Research is very important since it informs the ideological trajectory. However, by its nature and backing of some empirical findings, research is also at the heart of and influences policy formulation. Given that we are dealing with ever-evolving technologies, it would be a great foundation for the development of regulation and legislation that continuously develops and evolves at the same speed as some of these technologies. Research plays a key role in supplanting policy. Only with thorough research can we make meaningful legislation but even then, it should be in harmony with the existing international mechanisms and networks on the same technologies.
The recently agreed UN Cybercrime Convention is the most recent example of efforts to make sure laws are meeting the test of time and regulating conduct as it happens for both cyber-enabled and cyber-dependent crime globally. There have been efforts in the region to align our local legal regime to the disruptive nature of these technologies and I am a proud part of the same. An example is efforts being undertaken by KICTANet which is reappraising the effectiveness of the Kenyan Computer Misuse and Cybercrimes Act. Other African nations can benchmark on the recent UN Cybercrime Convention trilogue and the efforts in Kenya so that we start having these necessary discussions.
For enforcement, we can look to training the law enforcement bodies on implementation and accountability as well as their related residual obligations under these laws. As a result, we can safeguard human rights, society, and the spirit, and the intended purpose of some of these laws. Capacity budling centered around refresher courses, continued engagements, and assessments on enforcement as well as cooperation should inform training endeavors. That way the laws serve that which they are enacted for.
As the public, we have a pivotal role of accountability akin to watchdogs to carry out oversight on some of these well-intended regulatory endeavors. This entails demanding strict adherence to the rule of law even in the light of emerging technologies to deter abuse of due process by authoritarian regimes. These regimes are well known for exploiting legal loopholes for example when it comes to emerging technologies that were initially not covered by the outdated legislation to abuse civil liberties. The vacuum in laws creates an opportunity for these repressive regimes to prey on civil liberties when it comes to emerging technology-related or enabled conduct.

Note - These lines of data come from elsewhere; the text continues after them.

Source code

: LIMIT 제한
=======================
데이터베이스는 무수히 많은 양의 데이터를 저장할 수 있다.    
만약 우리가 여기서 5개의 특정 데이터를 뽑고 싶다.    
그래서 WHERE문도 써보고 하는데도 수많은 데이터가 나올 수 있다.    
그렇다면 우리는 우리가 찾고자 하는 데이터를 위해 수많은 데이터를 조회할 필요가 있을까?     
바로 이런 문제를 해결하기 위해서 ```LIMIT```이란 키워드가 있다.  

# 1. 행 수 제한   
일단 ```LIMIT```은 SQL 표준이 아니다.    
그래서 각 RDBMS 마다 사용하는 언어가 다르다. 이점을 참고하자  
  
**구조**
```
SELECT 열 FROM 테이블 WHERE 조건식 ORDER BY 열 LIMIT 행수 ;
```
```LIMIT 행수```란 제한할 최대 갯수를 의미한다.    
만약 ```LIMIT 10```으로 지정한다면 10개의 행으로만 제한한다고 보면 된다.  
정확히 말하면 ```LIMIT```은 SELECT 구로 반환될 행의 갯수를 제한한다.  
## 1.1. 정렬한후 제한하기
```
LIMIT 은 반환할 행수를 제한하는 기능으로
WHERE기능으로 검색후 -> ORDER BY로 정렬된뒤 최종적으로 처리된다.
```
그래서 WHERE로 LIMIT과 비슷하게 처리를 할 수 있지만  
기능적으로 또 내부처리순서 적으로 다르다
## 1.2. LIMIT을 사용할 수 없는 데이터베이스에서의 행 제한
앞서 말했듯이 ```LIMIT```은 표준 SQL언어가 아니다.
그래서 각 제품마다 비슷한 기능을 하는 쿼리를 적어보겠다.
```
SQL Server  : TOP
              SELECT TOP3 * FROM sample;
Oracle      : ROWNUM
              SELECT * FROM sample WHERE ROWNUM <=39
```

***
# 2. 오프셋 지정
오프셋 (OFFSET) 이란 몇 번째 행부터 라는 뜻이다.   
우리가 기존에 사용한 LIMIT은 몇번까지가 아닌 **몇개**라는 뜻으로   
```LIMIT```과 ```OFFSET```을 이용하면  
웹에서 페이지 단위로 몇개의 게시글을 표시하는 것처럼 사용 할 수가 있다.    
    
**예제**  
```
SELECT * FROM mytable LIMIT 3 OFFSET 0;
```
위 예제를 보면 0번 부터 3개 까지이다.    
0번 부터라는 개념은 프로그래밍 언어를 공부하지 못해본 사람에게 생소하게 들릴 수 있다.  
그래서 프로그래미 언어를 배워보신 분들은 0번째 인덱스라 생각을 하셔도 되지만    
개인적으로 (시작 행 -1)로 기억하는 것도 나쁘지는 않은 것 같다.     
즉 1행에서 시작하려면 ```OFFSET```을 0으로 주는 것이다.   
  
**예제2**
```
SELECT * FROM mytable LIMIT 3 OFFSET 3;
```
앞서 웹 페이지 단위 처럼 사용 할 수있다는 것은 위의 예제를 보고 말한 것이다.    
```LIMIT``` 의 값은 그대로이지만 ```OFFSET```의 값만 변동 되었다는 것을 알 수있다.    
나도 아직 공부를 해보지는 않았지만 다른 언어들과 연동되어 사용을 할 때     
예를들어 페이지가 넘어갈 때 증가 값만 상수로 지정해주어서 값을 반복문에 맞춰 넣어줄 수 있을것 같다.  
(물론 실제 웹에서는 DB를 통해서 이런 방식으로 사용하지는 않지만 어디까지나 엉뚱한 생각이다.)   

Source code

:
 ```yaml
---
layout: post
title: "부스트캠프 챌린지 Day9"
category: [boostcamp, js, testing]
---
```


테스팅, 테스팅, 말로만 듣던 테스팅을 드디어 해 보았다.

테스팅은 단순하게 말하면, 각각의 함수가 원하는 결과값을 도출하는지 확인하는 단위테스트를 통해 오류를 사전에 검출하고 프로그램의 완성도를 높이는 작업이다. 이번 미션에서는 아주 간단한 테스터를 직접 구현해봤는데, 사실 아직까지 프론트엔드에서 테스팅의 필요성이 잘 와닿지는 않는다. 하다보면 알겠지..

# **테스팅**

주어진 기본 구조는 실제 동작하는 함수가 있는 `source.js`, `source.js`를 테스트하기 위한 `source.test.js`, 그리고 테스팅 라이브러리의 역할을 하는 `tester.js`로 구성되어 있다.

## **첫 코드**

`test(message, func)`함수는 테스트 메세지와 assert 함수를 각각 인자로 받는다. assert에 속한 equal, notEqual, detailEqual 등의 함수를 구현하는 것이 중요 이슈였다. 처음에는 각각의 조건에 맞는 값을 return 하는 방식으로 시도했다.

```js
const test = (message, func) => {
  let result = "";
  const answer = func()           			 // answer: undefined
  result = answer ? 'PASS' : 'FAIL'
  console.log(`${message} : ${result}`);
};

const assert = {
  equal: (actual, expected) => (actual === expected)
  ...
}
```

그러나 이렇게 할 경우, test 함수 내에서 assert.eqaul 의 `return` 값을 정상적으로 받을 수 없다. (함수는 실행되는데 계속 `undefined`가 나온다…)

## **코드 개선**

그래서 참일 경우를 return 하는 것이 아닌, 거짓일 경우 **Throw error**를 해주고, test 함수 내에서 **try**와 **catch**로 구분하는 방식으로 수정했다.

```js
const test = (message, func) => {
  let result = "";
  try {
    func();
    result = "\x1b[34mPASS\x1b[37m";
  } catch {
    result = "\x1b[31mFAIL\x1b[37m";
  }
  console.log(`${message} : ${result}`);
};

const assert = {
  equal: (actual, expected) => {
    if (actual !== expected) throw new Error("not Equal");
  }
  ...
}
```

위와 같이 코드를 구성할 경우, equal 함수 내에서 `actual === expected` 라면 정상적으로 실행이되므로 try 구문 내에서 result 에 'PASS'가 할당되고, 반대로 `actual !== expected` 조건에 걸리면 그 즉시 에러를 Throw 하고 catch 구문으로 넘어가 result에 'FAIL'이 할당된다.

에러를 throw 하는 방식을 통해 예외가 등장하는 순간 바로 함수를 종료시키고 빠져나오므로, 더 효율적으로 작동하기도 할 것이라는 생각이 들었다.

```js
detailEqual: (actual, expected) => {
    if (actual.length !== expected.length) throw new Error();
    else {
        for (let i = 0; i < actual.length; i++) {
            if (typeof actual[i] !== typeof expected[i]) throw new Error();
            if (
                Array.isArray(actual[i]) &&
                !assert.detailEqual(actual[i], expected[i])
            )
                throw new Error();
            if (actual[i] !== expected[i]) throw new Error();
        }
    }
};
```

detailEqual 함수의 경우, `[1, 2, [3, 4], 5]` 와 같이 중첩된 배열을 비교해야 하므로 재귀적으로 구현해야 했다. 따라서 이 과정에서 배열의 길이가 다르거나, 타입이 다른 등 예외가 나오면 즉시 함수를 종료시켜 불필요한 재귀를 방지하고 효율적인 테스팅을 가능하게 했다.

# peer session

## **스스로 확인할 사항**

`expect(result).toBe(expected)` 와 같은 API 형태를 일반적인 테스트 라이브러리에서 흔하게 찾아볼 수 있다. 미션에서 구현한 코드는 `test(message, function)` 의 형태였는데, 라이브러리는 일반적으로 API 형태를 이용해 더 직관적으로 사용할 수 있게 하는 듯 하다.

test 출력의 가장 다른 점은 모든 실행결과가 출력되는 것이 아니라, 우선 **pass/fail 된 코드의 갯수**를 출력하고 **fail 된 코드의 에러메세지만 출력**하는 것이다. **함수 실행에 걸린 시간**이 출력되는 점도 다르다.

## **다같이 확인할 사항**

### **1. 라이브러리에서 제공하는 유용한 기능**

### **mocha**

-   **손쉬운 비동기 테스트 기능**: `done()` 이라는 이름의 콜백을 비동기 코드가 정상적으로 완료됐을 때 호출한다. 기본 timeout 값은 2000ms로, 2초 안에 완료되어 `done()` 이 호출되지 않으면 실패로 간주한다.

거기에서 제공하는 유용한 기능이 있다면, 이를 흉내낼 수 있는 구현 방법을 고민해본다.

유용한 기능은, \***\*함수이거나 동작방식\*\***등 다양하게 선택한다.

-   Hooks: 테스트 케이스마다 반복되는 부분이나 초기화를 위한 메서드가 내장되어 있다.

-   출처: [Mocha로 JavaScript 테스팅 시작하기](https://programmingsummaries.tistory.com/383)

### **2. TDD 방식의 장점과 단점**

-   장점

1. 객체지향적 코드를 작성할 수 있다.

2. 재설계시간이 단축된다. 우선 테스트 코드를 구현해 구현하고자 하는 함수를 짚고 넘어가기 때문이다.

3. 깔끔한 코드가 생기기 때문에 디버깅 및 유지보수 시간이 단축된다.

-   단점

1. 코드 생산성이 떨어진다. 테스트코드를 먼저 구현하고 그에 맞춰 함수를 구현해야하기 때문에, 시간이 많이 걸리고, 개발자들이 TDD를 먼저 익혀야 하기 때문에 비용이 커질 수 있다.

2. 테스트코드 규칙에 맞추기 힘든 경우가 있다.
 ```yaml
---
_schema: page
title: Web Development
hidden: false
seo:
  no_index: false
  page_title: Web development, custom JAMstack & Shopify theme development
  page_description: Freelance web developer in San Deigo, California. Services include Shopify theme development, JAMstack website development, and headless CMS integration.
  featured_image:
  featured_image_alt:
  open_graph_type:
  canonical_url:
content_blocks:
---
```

I also believe that through legal advocacy for example by amplifying these discussions in public spaces or even issuing opinions on the existing state of regulation and how it can be improved etc., we can drive forth positive political will. It is this will that influences resource allocation which is a necessary ingredient for crafting and implementing policies. This also creates a suitable environment for the realization of all the above. But also, resources are vital for the eradication of the existing technological chasm or divide that exists amongst different social demographics. Remember empowered public spaces are crucial for driving and demanding meaningful change.
We shall continue to see increased disruption from the development and deployment as well as the use of these emerging technologies. Policy makers must keep abreast with developments and as recommended governments need to up the ante when it comes to resource allocation for some of these legislative initiatives. It is then that we maintain the relevance of some of these laws vis-a-vis emerging technologies and changing times. There remains a challenge for every — digital citizen; be it as regulators, developers, users, and subjects of the actions or results of these technologies to ensure we have meaningful, functional, and relevant policies.